WHAT TO PRODUCE
Pictures in the entries below are to be left out; otherwise, reproduce exactly the lines from the first through the line containing "math, run at".

[Saved entries]
—————

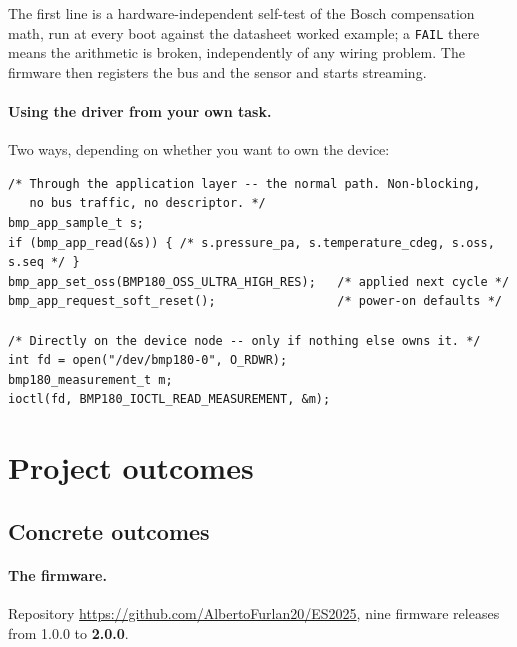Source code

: \documentclass[10pt,a4]{article}
\begin{document}
The first line is a hardware-independent self-test of the Bosch compensation
math, run at every boot against the datasheet worked example; a \texttt{FAIL}
there means the arithmetic is broken, independently of any wiring problem. The
firmware then registers the bus and the sensor and starts streaming.

\paragraph{Using the driver from your own task.} Two ways, depending on whether
you want to own the device:

\begin{verbatim}
/* Through the application layer -- the normal path. Non-blocking,
   no bus traffic, no descriptor. */
bmp_app_sample_t s;
if (bmp_app_read(&s)) { /* s.pressure_pa, s.temperature_cdeg, s.oss, s.seq */ }
bmp_app_set_oss(BMP180_OSS_ULTRA_HIGH_RES);   /* applied next cycle */
bmp_app_request_soft_reset();                 /* power-on defaults */

/* Directly on the device node -- only if nothing else owns it. */
int fd = open("/dev/bmp180-0", O_RDWR);
bmp180_measurement_t m;
ioctl(fd, BMP180_IOCTL_READ_MEASUREMENT, &m);
\end{verbatim}

\section{Project outcomes}

\subsection{Concrete outcomes}

\paragraph{The firmware.} Repository
\url{https://github.com/AlbertoFurlan20/ES2025}, nine firmware
releases from 1.0.0 to \textbf{2.0.0}.
\end{document}
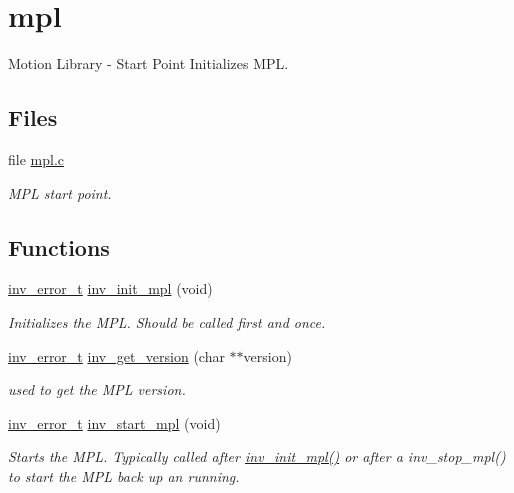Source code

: \hypertarget{group___m_p_l}{}\section{mpl}
\label{group___m_p_l}


Motion Library -\/ Start Point Initializes M\+P\+L.  


\subsection*{Files}
\begin{DoxyCompactItemize}
\item 
file \hyperlink{mpl_8c}{mpl.\+c}
\begin{DoxyCompactList}\small\item\em M\+P\+L start point. \end{DoxyCompactList}\end{DoxyCompactItemize}
\subsection*{Functions}
\begin{DoxyCompactItemize}
\item 
\hyperlink{structinv__error__t}{inv\+\_\+error\+\_\+t} \hyperlink{group___m_p_l_gaa1a1f898ca9f60e0edd26ad644a131ab}{inv\+\_\+init\+\_\+mpl} (void)
\begin{DoxyCompactList}\small\item\em Initializes the M\+P\+L. Should be called first and once. \end{DoxyCompactList}\item 
\hyperlink{structinv__error__t}{inv\+\_\+error\+\_\+t} \hyperlink{group___m_p_l_gaf179a96755fbe87bab43ac7dae97caa2}{inv\+\_\+get\+\_\+version} (char $\ast$$\ast$version)
\begin{DoxyCompactList}\small\item\em used to get the M\+P\+L version. \end{DoxyCompactList}\item 
\hyperlink{structinv__error__t}{inv\+\_\+error\+\_\+t} \hyperlink{group___m_p_l_ga0f2aa09b1e0db8f568bbfd94028fb246}{inv\+\_\+start\+\_\+mpl} (void)
\begin{DoxyCompactList}\small\item\em Starts the M\+P\+L. Typically called after \hyperlink{group___m_p_l_gaa1a1f898ca9f60e0edd26ad644a131ab}{inv\+\_\+init\+\_\+mpl()} or after a inv\+\_\+stop\+\_\+mpl() to start the M\+P\+L back up an running. \end{DoxyCompactList}\end{DoxyCompactItemize}
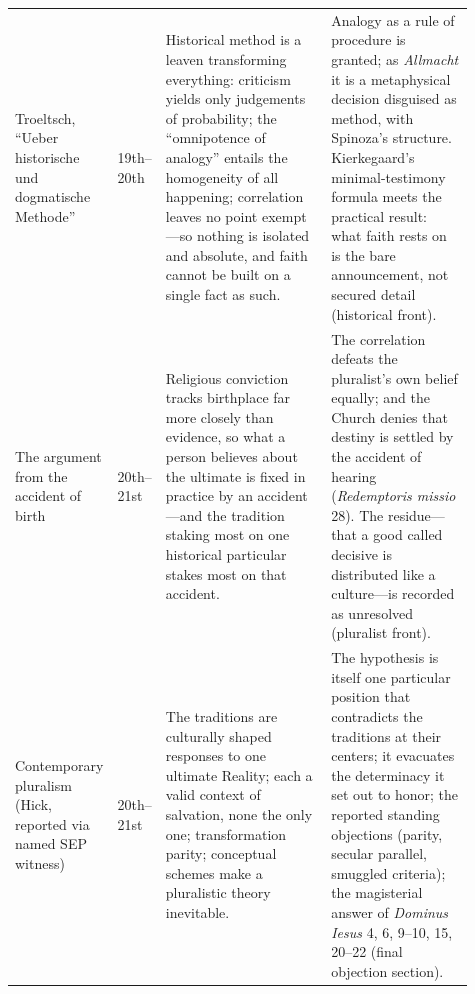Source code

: \begin{longtable}{>{\raggedright\arraybackslash}p{0.14\linewidth}>{\raggedright\arraybackslash}p{0.10\linewidth}>{\raggedright\arraybackslash}p{0.36\linewidth}>{\raggedright\arraybackslash}p{0.31\linewidth}}
Troeltsch, ``Ueber historische und dogmatische Methode'' & 19th--20th & Historical method is a leaven transforming everything: criticism yields only judgements of probability; the ``omnipotence of analogy'' entails the homogeneity of all happening; correlation leaves no point exempt---so nothing is isolated and absolute, and faith cannot be built on a single fact as such. & Analogy as a rule of procedure is granted; as \emph{Allmacht} it is a metaphysical decision disguised as method, with Spinoza's structure. Kierkegaard's minimal-testimony formula meets the practical result: what faith rests on is the bare announcement, not secured detail (historical front).\\
The argument from the accident of birth & 20th--21st & Religious conviction tracks birthplace far more closely than evidence, so what a person believes about the ultimate is fixed in practice by an accident---and the tradition staking most on one historical particular stakes most on that accident. & The correlation defeats the pluralist's own belief equally; and the Church denies that destiny is settled by the accident of hearing (\emph{Redemptoris missio} 28). The residue---that a good called decisive is distributed like a culture---is recorded as unresolved (pluralist front).\\
Contemporary pluralism (Hick, reported via named SEP witness) & 20th--21st & The traditions are culturally shaped responses to one ultimate Reality; each a valid context of salvation, none the only one; transformation parity; conceptual schemes make a pluralistic theory inevitable. & The hypothesis is itself one particular position that contradicts the traditions at their centers; it evacuates the determinacy it set out to honor; the reported standing objections (parity, secular parallel, smuggled criteria); the magisterial answer of \emph{Dominus Iesus} 4, 6, 9--10, 15, 20--22 (final objection section).\\
\end{longtable}
\endgroup
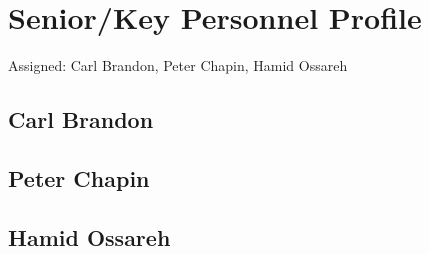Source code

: \section{Senior/Key Personnel Profile}
Assigned: Carl Brandon, Peter Chapin, Hamid Ossareh
\subsection{Carl Brandon}
\subsection{Peter Chapin}
\subsection{Hamid Ossareh}
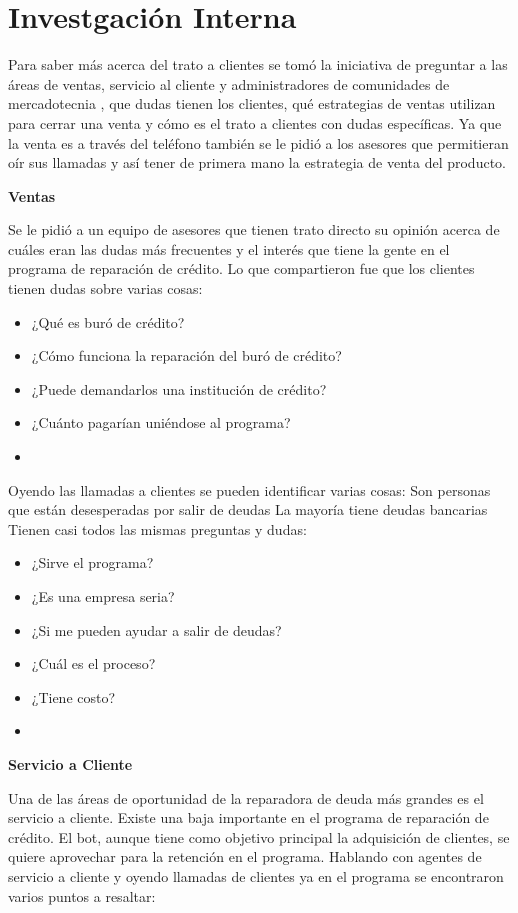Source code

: \chapter{Investgación Interna}

Para saber más acerca del trato a clientes se tomó la iniciativa de preguntar a las áreas de ventas, servicio al cliente y administradores de comunidades de mercadotecnia , que dudas tienen los clientes, qué estrategias de ventas utilizan para cerrar una venta y cómo es el trato a clientes con dudas específicas.
Ya que la venta es a través del teléfono también se le pidió a los asesores que permitieran oír sus llamadas y así tener de primera mano la estrategia de venta del producto.

\textbf{Ventas}

Se le pidió a un equipo de asesores que tienen trato directo su opinión acerca de cuáles eran las dudas más frecuentes y el interés que tiene la gente en el programa de reparación de crédito. 
Lo que compartieron fue que los clientes tienen dudas sobre varias cosas:

\begin{itemize}
\item ¿Qué es buró de crédito?
\item ¿Cómo funciona la reparación del buró de crédito?
\item ¿Puede demandarlos una institución de crédito?
\item ¿Cuánto pagarían uniéndose al programa?
\item 
\end{itemize}

Oyendo las llamadas a clientes se pueden identificar varias cosas:
Son personas que están desesperadas por salir de deudas
La mayoría tiene deudas bancarias
Tienen casi todos las mismas preguntas y dudas:

\begin{itemize}
\item ¿Sirve el programa?
\item  ¿Es una empresa seria?
\item ¿Si me pueden ayudar a salir de deudas?
\item ¿Cuál es el proceso?
\item ¿Tiene costo?
\item 
\end{itemize}


\textbf{Servicio a Cliente}

Una de las áreas de oportunidad de la reparadora de deuda más grandes es el servicio a cliente. Existe una baja importante en el programa de reparación de crédito. El bot, aunque tiene como objetivo principal la adquisición de clientes, se quiere aprovechar para la retención en el programa.
Hablando con agentes de servicio a cliente y oyendo llamadas de clientes ya en el programa se encontraron varios puntos a resaltar:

—————

TASK ANSWER
Source code

: \documentclass[10pt,a4]{article}
\begin{document}
The first line is a hardware-independent self-test of the Bosch compensation
math, run at every boot against the datasheet worked example; a \texttt{FAIL}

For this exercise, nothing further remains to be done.